[Records from a data source]
· · · · · · ·
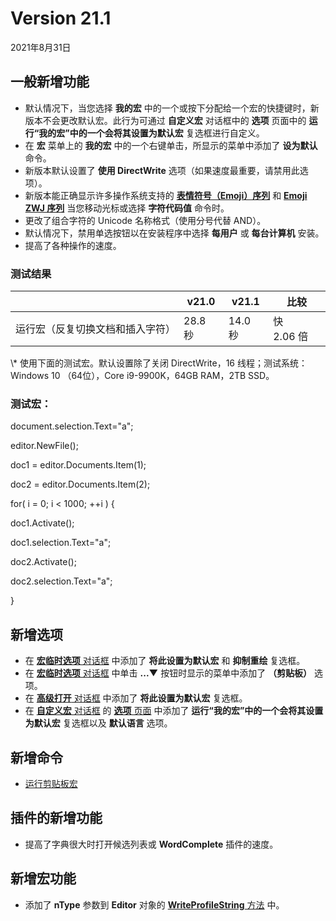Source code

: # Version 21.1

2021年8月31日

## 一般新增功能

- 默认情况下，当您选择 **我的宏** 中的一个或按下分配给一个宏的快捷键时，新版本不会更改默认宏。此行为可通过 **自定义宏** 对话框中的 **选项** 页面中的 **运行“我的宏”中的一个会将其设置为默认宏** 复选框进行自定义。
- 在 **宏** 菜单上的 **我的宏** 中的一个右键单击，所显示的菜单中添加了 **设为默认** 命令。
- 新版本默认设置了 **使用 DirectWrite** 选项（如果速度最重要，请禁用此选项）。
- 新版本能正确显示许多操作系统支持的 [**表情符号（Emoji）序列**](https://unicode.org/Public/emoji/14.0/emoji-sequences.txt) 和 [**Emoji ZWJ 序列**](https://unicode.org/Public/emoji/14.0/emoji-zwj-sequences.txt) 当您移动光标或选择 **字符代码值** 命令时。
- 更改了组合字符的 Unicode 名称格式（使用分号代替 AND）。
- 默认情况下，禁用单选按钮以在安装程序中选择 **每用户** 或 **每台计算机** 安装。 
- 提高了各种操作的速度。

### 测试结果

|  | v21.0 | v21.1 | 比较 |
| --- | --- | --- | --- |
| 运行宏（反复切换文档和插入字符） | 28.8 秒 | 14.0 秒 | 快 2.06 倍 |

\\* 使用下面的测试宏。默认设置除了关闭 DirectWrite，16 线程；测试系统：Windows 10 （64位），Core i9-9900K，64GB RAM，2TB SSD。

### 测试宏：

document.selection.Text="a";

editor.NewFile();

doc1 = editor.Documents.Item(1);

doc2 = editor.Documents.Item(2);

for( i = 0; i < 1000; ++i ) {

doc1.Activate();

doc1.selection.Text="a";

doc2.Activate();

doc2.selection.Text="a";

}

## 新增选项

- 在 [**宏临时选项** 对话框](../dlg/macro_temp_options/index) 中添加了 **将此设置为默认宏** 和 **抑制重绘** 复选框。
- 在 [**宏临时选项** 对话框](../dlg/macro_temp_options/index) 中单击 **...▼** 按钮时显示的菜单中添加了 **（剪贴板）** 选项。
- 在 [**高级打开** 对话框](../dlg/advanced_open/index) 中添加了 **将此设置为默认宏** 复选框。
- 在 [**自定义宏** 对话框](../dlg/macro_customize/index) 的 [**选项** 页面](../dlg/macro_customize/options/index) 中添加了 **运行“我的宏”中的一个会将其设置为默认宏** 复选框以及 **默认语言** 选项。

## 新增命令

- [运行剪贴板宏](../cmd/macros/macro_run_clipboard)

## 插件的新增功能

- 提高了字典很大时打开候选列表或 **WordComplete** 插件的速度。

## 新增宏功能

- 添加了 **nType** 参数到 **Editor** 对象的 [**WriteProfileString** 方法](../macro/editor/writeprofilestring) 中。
· · · · · · ·
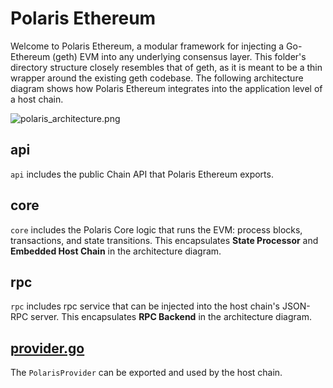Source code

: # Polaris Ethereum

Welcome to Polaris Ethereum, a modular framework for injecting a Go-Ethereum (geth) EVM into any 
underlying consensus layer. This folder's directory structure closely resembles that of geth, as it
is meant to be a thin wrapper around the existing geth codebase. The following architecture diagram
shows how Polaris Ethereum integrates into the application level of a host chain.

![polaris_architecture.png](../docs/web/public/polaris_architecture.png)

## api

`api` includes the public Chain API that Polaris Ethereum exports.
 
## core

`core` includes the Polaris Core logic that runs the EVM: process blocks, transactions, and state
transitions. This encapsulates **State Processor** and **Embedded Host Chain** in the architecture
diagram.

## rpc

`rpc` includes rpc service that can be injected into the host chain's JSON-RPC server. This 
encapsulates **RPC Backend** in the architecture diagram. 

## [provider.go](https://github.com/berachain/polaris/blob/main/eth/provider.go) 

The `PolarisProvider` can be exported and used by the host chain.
· · · · · · ·
• _Required action_: Wherever the line holding "- [运行剪贴板宏](../" falls in the entries above, copy exactly from it through the line holding "- 添加了 **nType**", inclusive, and add nothing.

• _Finished task_:
- [运行剪贴板宏](../cmd/macros/macro_run_clipboard)

## 插件的新增功能

- 提高了字典很大时打开候选列表或 **WordComplete** 插件的速度。

## 新增宏功能

- 添加了 **nType** 参数到 **Editor** 对象的 [**WriteProfileString** 方法](../macro/editor/writeprofilestring) 中。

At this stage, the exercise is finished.